(Dataset records)
^^^^^^^^
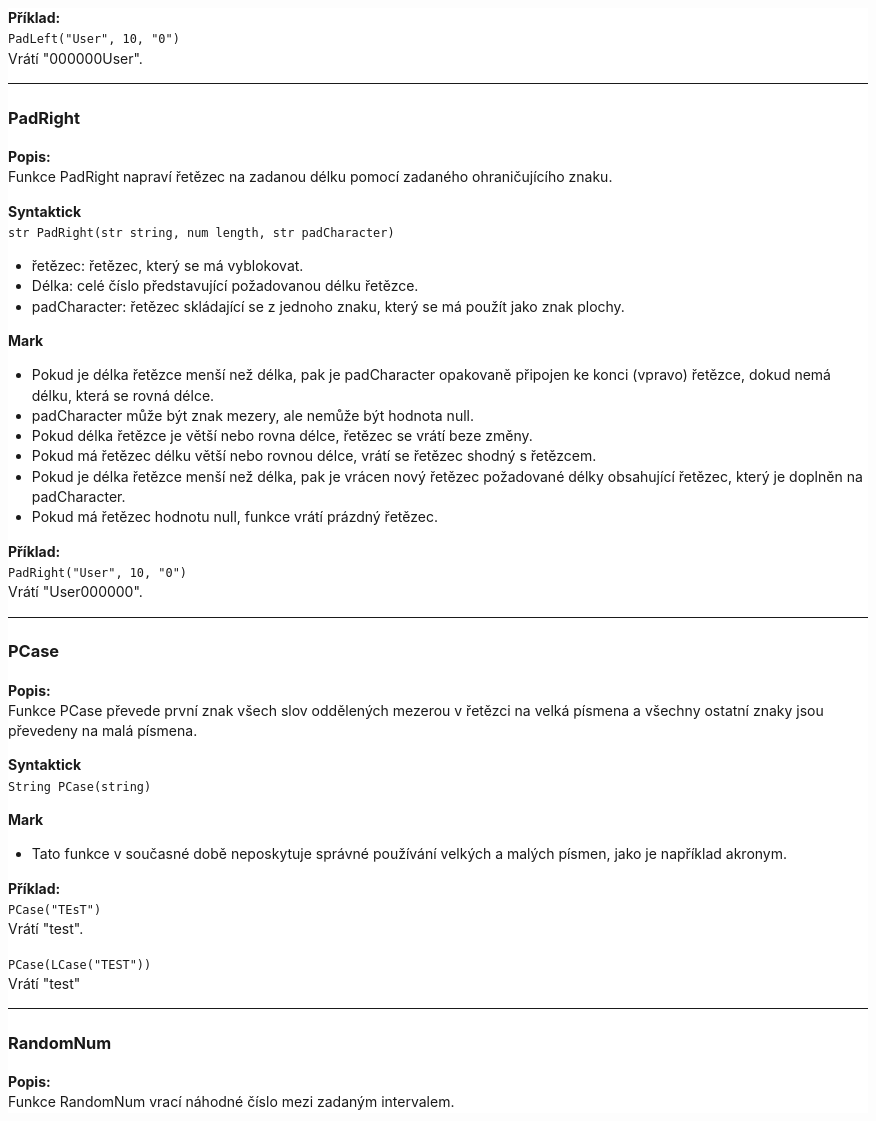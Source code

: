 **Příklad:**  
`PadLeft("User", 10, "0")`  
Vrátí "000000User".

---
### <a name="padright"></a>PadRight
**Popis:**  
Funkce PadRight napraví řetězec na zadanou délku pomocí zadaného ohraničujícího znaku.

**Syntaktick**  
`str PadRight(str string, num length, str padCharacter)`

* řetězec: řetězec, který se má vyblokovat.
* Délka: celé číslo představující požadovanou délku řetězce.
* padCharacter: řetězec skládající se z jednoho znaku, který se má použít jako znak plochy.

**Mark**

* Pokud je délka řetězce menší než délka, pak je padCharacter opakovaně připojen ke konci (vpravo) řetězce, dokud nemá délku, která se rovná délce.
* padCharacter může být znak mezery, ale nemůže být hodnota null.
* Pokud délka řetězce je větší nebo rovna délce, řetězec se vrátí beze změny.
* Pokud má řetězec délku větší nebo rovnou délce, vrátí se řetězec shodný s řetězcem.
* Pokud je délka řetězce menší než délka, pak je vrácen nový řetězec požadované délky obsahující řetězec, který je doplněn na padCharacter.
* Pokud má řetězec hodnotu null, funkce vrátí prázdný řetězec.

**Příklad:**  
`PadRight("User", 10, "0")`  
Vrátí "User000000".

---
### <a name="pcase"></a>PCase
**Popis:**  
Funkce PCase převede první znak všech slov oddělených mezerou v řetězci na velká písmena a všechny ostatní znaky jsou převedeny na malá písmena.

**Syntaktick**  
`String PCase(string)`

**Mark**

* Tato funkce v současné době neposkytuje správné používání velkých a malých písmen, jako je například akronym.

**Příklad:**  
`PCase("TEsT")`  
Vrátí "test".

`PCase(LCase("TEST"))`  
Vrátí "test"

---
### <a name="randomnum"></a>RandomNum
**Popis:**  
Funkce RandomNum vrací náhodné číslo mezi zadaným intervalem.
^^^^^^^^
Scan the data above and report each line in which "znaku" is present.

**Solution**
Funkce PadRight napraví řetězec na zadanou délku pomocí zadaného ohraničujícího znaku.
* padCharacter: řetězec skládající se z jednoho znaku, který se má použít jako znak plochy.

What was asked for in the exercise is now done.